Dissociation Rates as One of the Differentiating Factors for Hyperthermic and Non-Hyperthermic TRPV1 Antagonists

Abstract

In addition to pain sensation, both thermal regulation and thermosensation are thought to be influenced by TRPV1 channel functioning. Involvement of TRPV1 in these latter physiological functions became clear during pharmaceutical development of selective TRPV1 antagonists for the treatment of chronic painful conditions. The majority of TRPV1 antagonists that have been progressed into clinical trials were reported to increase body temperature (hyperthermia) in healthy humans. Currently, hyperthermia is a major concern in pharmaceutical development of TRPV1 antagonists. We therefore sought of an in-vitro method to identify compounds with a low hyperthermic potential early in the drug discovery process. Using whole-cell patch clamp electrophysiology on human TRPV1 expressing CHO cells, we performed kinetic measurements of dissociation from the receptor of known hyperthermic (AMG517 and ABT102) and non-hyperthermic (SB705498) TRPV1 antagonists.

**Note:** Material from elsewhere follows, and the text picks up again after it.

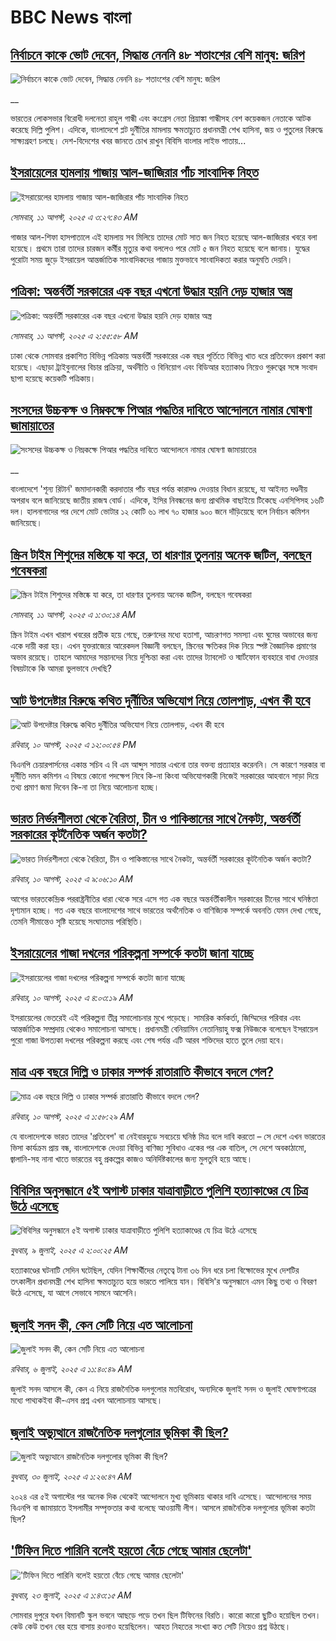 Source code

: # BBC News বাংলা## [নির্বাচনে কাকে ভোট দেবেন, সিদ্ধান্ত নেননি ৪৮ শতাংশের বেশি মানুষ: জরিপ](https://www.bbc.co.uk/bengali/live/c860048w32nt?at_medium=RSS&at_campaign=rss?at_campaign=githubrss)![নির্বাচনে কাকে ভোট দেবেন, সিদ্ধান্ত নেননি ৪৮ শতাংশের বেশি মানুষ: জরিপ](https://ichef.bbci.co.uk/ace/standard/240/cpsprodpb/a4b5/live/e3d99310-769f-11f0-8071-1788c7e8ae0e.png)__ভারতের লোকসভার বিরোধী দলনেতা রাহুল গান্ধী এবং কংগ্রেস নেতা প্রিয়াঙ্কা গান্ধীসহ বেশ কয়েকজন নেতাকে আটক করেছে দিল্লি পুলিশ। এদিকে, বাংলাদেশে প্লট দুর্নীতির মামলায় ক্ষমতাচ্যুত প্রধানমন্ত্রী শেখ হাসিনা, জয় ও পুতুলের বিরুদ্ধে সাক্ষ্যগ্রহণ চলছে। দেশ-বিদেশের খবর জানতে চোখ রাখুন বিবিসি বাংলার লাইভ পাতায়...## [ইসরায়েলের হামলায় গাজায় আল-জাজিরার পাঁচ সাংবাদিক নিহত](https://www.bbc.com/bengali/articles/cp8zzzd1x9yo?at_medium=RSS&at_campaign=rss?at_campaign=githubrss)![ইসরায়েলের হামলায় গাজায় আল-জাজিরার পাঁচ সাংবাদিক নিহত](https://ichef.bbci.co.uk/ace/ws/240/cpsprodpb/67ff/live/90720400-765e-11f0-8071-1788c7e8ae0e.jpg)_সোমবার, ১১ আগস্ট, ২০২৫ এ ৩:২৭:৪৩ AM_গাজার আল-শিফা হাসপাতালে এই হামলায় সব মিলিয়ে তাদের মোট সাত জন নিহত হয়েছে আল-জাজিরার খবরে বলা হয়েছে। প্রথমে তারা তাদের চারজন কর্মীর মৃত্যুর কথা বললেও পরে মোট ৫ জন নিহত হয়েছে বলে জানায়। যুদ্ধের পুরোটা সময় জুড়ে ইসরায়েল আন্তর্জাতিক সাংবাদিকদের গাজায় মুক্তভাবে সাংবাদিকতা করার অনুমতি দেয়নি।## [পত্রিকা: অন্তর্বর্তী সরকারের এক বছর এখনো উদ্ধার হয়নি দেড় হাজার অস্ত্র](https://www.bbc.com/bengali/articles/c4gjjj62wweo?at_medium=RSS&at_campaign=rss?at_campaign=githubrss)![পত্রিকা: অন্তর্বর্তী সরকারের এক বছর এখনো উদ্ধার হয়নি দেড় হাজার অস্ত্র](https://ichef.bbci.co.uk/ace/ws/240/cpsprodpb/ec2e/live/29760fb0-765b-11f0-ad09-211f1f1b73a3.jpg)_সোমবার, ১১ আগস্ট, ২০২৫ এ ২:৫৫:৫৮ AM_ঢাকা থেকে সোমবার প্রকাশিত বিভিন্ন পত্রিকায় অন্তর্বর্তী সরকারের এক বছর পূর্তিতে বিভিন্ন খাত ধরে প্রতিবেদন প্রকাশ করা হয়েছে। এছাড়া ট্রাইবুনালের বিচার প্রক্রিয়া, অর্থনীতি ও বিনিয়োগ এবং বিডিআর হত্যাকাণ্ড নিয়েও গুরুত্বের সঙ্গে সংবাদ ছাপা হয়েছে কয়েকটি পত্রিকায়।## [সংসদের উচ্চকক্ষ ও নিম্নকক্ষে পিআর পদ্ধতির দাবিতে আন্দোলনে নামার ঘোষণা জামায়াতের](https://www.bbc.co.uk/bengali/live/c1mpz452kent?at_medium=RSS&at_campaign=rss?at_campaign=githubrss)![সংসদের উচ্চকক্ষ ও নিম্নকক্ষে পিআর পদ্ধতির দাবিতে আন্দোলনে নামার ঘোষণা জামায়াতের](https://ichef.bbci.co.uk/ace/standard/240/cpsprodpb/c7e9/live/eafa4540-75eb-11f0-8071-1788c7e8ae0e.jpg)__বাংলাদেশে 'শূন্য রিটার্ন' জমাদানকারী করদাতার পাঁচ বছর পর্যন্ত কারাদণ্ড দেওয়ার বিধান রয়েছে, যা আইনত দণ্ডনীয় অপরাধ বলে জানিয়েছে জাতীয় রাজস্ব বোর্ড। এদিকে, ইসির নিবন্ধনের জন্য প্রাথমিক বাছাইয়ে টিকেছে এনসিপিসহ ১৬টি দল। হালনাগাদের পর দেশে মোট ভোটার ১২ কোটি ৬১ লাখ ৭০ হাজার ৯০০ জনে দাঁড়িয়েছে বলে নির্বাচন কমিশন জানিয়েছে।## [স্ক্রিন টাইম শিশুদের মস্তিষ্কে যা করে, তা ধারণার তুলনায় অনেক জটিল, বলছেন গবেষকরা](https://www.bbc.com/bengali/articles/cjdyn412p3jo?at_medium=RSS&at_campaign=rss?at_campaign=githubrss)![স্ক্রিন টাইম শিশুদের মস্তিষ্কে যা করে, তা ধারণার তুলনায় অনেক জটিল, বলছেন গবেষকরা](https://ichef.bbci.co.uk/ace/ws/240/cpsprodpb/9fbe/live/59556dc0-6ecc-11f0-b172-55e938a4abab.jpg)_সোমবার, ১১ আগস্ট, ২০২৫ এ ১:৩০:১৪ AM_স্ক্রিন টাইম এখন খারাপ খবরের প্রতীক হয়ে গেছে, তরুণদের মধ্যে হতাশা, আচরণগত সমস্যা এবং ঘুমের অভাবের জন্য একে দায়ী করা হয়। এখন যুক্তরাজ্যের আরেকদল বিজ্ঞানী বলছেন, স্ক্রিনের ক্ষতিকর দিক নিয়ে স্পষ্ট বৈজ্ঞানিক প্রমাণের অভাব রয়েছে।
তাহলে আমাদের সন্তানদের নিয়ে দুশ্চিন্তা করা এবং তাদের ট্যাবলেট ও স্মার্টফোন ব্যবহারে বাধা দেওয়ার বিষয়টাকে কি আমরা ভুলভাবে দেখছি?## [আট উপদেষ্টার বিরুদ্ধে কথিত দুর্নীতির অভিযোগ নিয়ে তোলপাড়, এখন কী হবে](https://www.bbc.com/bengali/articles/c4g00dyny50o?at_medium=RSS&at_campaign=rss?at_campaign=githubrss)![আট উপদেষ্টার বিরুদ্ধে কথিত দুর্নীতির অভিযোগ নিয়ে তোলপাড়, এখন কী হবে](https://ichef.bbci.co.uk/ace/ws/240/cpsprodpb/5fc0/live/09ec5850-75e5-11f0-8071-1788c7e8ae0e.jpg)_রবিবার, ১০ আগস্ট, ২০২৫ এ ১২:০০:৫৪ PM_বিএনপি চেয়ারপার্সনের একান্ত সচিব এ বি এম আব্দুস সাত্তার এখনো তার বক্তব্য প্রত্যাহার করেননি। সে কারণে সরকার বা দুর্নীতি দমন কমিশন এ বিষয়ে কোনো পদক্ষেপ নিবে কি-না কিংবা অভিযোগকারী নিজেই সরকারের আহবানে সাড়া দিয়ে তথ্য প্রমাণ জমা দিবেন কি-না তা নিয়ে আলোচনা হচ্ছে।## [ভারত নির্ভরশীলতা থেকে বৈরিতা, চীন ও পাকিস্তানের সাথে নৈকট্য, অন্তর্বর্তী সরকারের কূটনৈতিক অর্জন কতটা?](https://www.bbc.com/bengali/articles/cpwyrp20jxzo?at_medium=RSS&at_campaign=rss?at_campaign=githubrss)![ভারত নির্ভরশীলতা থেকে বৈরিতা, চীন ও পাকিস্তানের সাথে নৈকট্য, অন্তর্বর্তী সরকারের কূটনৈতিক অর্জন কতটা?](https://ichef.bbci.co.uk/ace/ws/240/cpsprodpb/7436/live/a17ae2e0-6d4d-11f0-8dbd-f3d32ebd3327.jpg)_রবিবার, ১০ আগস্ট, ২০২৫ এ ৯:০৬:১০ AM_আগের ভারতকেন্দ্রিক পররাষ্ট্রনীতির ধারা থেকে সরে এসে গত এক বছরে অন্তর্বর্তীকালীন সরকারের চীনের সাথে ঘনিষ্ঠতা দৃশ্যমান হচ্ছে। গত এক বছরে বাংলাদেশের সাথে ভারতের অর্থনৈতিক ও বাণিজ্যিক সম্পর্কে অবনতি যেমন দেখা গেছে, তেমনি সীমান্তেও সৃষ্টি হয়েছে সংঘাতময় পরিস্থিতি।## [ইসরায়েলের গাজা দখলের পরিকল্পনা সম্পর্কে কতটা জানা যাচ্ছে](https://www.bbc.com/bengali/articles/ce873elxk17o?at_medium=RSS&at_campaign=rss?at_campaign=githubrss)![ইসরায়েলের গাজা দখলের পরিকল্পনা সম্পর্কে কতটা জানা যাচ্ছে](https://ichef.bbci.co.uk/ace/ws/240/cpsprodpb/fc41/live/8b921500-759c-11f0-8071-1788c7e8ae0e.jpg)_রবিবার, ১০ আগস্ট, ২০২৫ এ ৪:০৩:১৯ AM_ইসরায়েলের ভেতরেই এই পরিকল্পনা তীব্র সমালোচনার মুখে পড়েছে। সামরিক কর্মকর্তা, জিম্মিদের পরিবার এবং আন্তর্জাতিক সম্প্রদায় থেকেও সমালোচনা আসছে। প্রধানমন্ত্রী বেনিয়ামিন নেতানিয়াহু ফক্স নিউজকে বলেছেন ইসরায়েল পুরো গাজা উপত্যকা দখলের পরিকল্পনা করছে এবং শেষ পর্যন্ত এটি আরব শক্তিদের হাতে তুলে দেয়া হবে।## [মাত্র এক বছরে দিল্লি ও ঢাকার সম্পর্ক রাতারাতি কীভাবে বদলে গেল?](https://www.bbc.com/bengali/articles/cly320z6e71o?at_medium=RSS&at_campaign=rss?at_campaign=githubrss)![মাত্র এক বছরে দিল্লি ও ঢাকার সম্পর্ক রাতারাতি কীভাবে বদলে গেল?](https://ichef.bbci.co.uk/ace/ws/240/cpsprodpb/77dd/live/812011a0-6e10-11f0-aa33-1bf5e0b3ec8e.jpg)_রবিবার, ১০ আগস্ট, ২০২৫ এ ১:৫৮:২৯ AM_যে বাংলাদেশকে ভারত তাদের 'প্রতিবেশ' বা নেইবারহুডে সবচেয়ে ঘনিষ্ঠ মিত্র বলে দাবি করতো – সে দেশে এখন ভারতের ভিসা কার্যক্রম প্রায় বন্ধ, বাংলাদেশকে দেওয়া বিভিন্ন বাণিজ্য সুবিধাও একের পর এক বাতিল, সে দেশে অবকাঠামো, জ্বালানি-সহ নানা খাতে ভারতের বহু প্রকল্পের কাজও অনির্দিষ্টকালের জন্য মুলতুবি হয়ে আছে।## [বিবিসির অনুসন্ধানে ৫ই অগাস্ট ঢাকার যাত্রাবাড়ীতে পুলিশি হত্যাকাণ্ডের যে চিত্র উঠে এসেছে](https://www.bbc.com/bengali/articles/ce9x120d74yo?at_medium=RSS&at_campaign=rss?at_campaign=githubrss)![বিবিসির অনুসন্ধানে ৫ই অগাস্ট ঢাকার যাত্রাবাড়ীতে পুলিশি হত্যাকাণ্ডের যে চিত্র উঠে এসেছে](https://ichef.bbci.co.uk/ace/ws/240/cpsprodpb/f4e7/live/69ad1a10-5c70-11f0-960d-e9f1088a89fe.png)_বুধবার, ৯ জুলাই, ২০২৫ এ ২:০০:২৫ AM_হত্যাকাণ্ডের ঘটনাটি সেদিন ঘটেছিল, যেদিন শিক্ষার্থীদের নেতৃত্বে টানা ৩৬ দিন ধরে চলা বিক্ষোভের মুখে দেশটির তৎকালীন প্রধানমন্ত্রী শেখ হাসিনা ক্ষমতাচ্যুত হয়ে ভারতে পালিয়ে যান। বিবিসি'র অনুসন্ধানে এমন কিছু তথ্য ও বিবরণ উঠে এসেছে, যা আগে সেভাবে সামনে আসেনি।## [জুলাই সনদ কী, কেন সেটি নিয়ে এত আলোচনা](https://www.bbc.com/bengali/articles/c939xgp251po?at_medium=RSS&at_campaign=rss?at_campaign=githubrss)![জুলাই সনদ কী, কেন সেটি নিয়ে এত আলোচনা](https://ichef.bbci.co.uk/ace/ws/240/cpsprodpb/dafa/live/26a3d870-59b5-11f0-994d-9db2713c89df.jpg)_রবিবার, ৬ জুলাই, ২০২৫ এ ১১:৪০:৪৯ AM_জুলাই সনদ আসলে কী, কেন এ নিয়ে রাজনৈতিক দলগুলোর মতবিরোধ, অন্যদিকে জুলাই সনদ ও জুলাই ঘোষণাপত্রের মধ্যে পাথ্যকইবা কী-এসব প্রশ্ন এখন আলোচনায় আসছে।## [জুলাই অভ্যুত্থানে রাজনৈতিক দলগুলোর ভূমিকা কী ছিল?](https://www.bbc.com/bengali/articles/c8x5ed4gzz8o?at_medium=RSS&at_campaign=rss?at_campaign=githubrss)![জুলাই অভ্যুত্থানে রাজনৈতিক দলগুলোর ভূমিকা কী ছিল?](https://ichef.bbci.co.uk/ace/ws/240/cpsprodpb/cc0e/live/a70369f0-6bca-11f0-af20-030418be2ca5.jpg)_বুধবার, ৩০ জুলাই, ২০২৫ এ ১:২৬:৪৭ AM_২০২৪ এর ৫ই অগাস্টের পর অনেক দিক থেকেই আন্দোলনে মুখ্য ভূমিকায় থাকার দাবি এসেছে। আন্দোলনের সময় বিএনপি বা জামায়াতে ইসলামীর সম্পৃক্ততার কথা বলেছে আওয়ামী লীগ। আসলে রাজনৈতিক দলগুলোর ভূমিকা কতটা ছিল?## ['টিফিন দিতে পারিনি বলেই হয়তো বেঁচে গেছে আমার ছেলেটা'](https://www.bbc.com/bengali/articles/c07d4n1vxl1o?at_medium=RSS&at_campaign=rss?at_campaign=githubrss)!['টিফিন দিতে পারিনি বলেই হয়তো বেঁচে গেছে আমার ছেলেটা'](https://ichef.bbci.co.uk/ace/ws/240/cpsprodpb/34db/live/480665e0-670d-11f0-97e0-491eb8268629.jpg)_বুধবার, ২৩ জুলাই, ২০২৫ এ ১:৪৩:১৫ AM_সোমবার দুপুরে যখন বিমানটি স্কুল ভবনে আছড়ে পড়ে তখন ছিল টিফিনের বিরতি। কারো কারো ছুটিও হয়েছিল তখন। কেউ কেউ তখন বের হয়ে বাসায় রওনাও হয়েছিলেন। আহত নিহতের সংখ্যা কত সেটি নিয়েও প্রশ্ন উঠছে।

We found that AMG517 and ABT102, two hyperthermic compounds, exhibited slow off- (dissociation) rates when channels were activated by capsaicin. Conversely, the non-hyperthermic compound SB705498, showed a significantly faster rate of dissociation from the receptor. Finally, we assessed an in-house proprietary antagonist V116517 which demonstrated significant separation between analgesic efficacy and hyperthermia. Once again, this compound displayed a faster off-rate as compared to the hyperthermic compounds.With these initial findings we hypothesize that the dissociation rate of an antagonist from the TRPV1 channel is an important parameter in determining a compound's effect on thermal regulation and thermosensation. Antagonists with a fast off-rate may allow endogenous ligands to interact with the TRPV1 channel and thereby fulfil its physiological role in body temperature regulation while still effectively modifying pain signaling. In conclusion, our findings suggest that in vitro kinetic measurements early in the drug discovery process may be a useful means of identifying non-hyperthermic TRPV1 antagonists.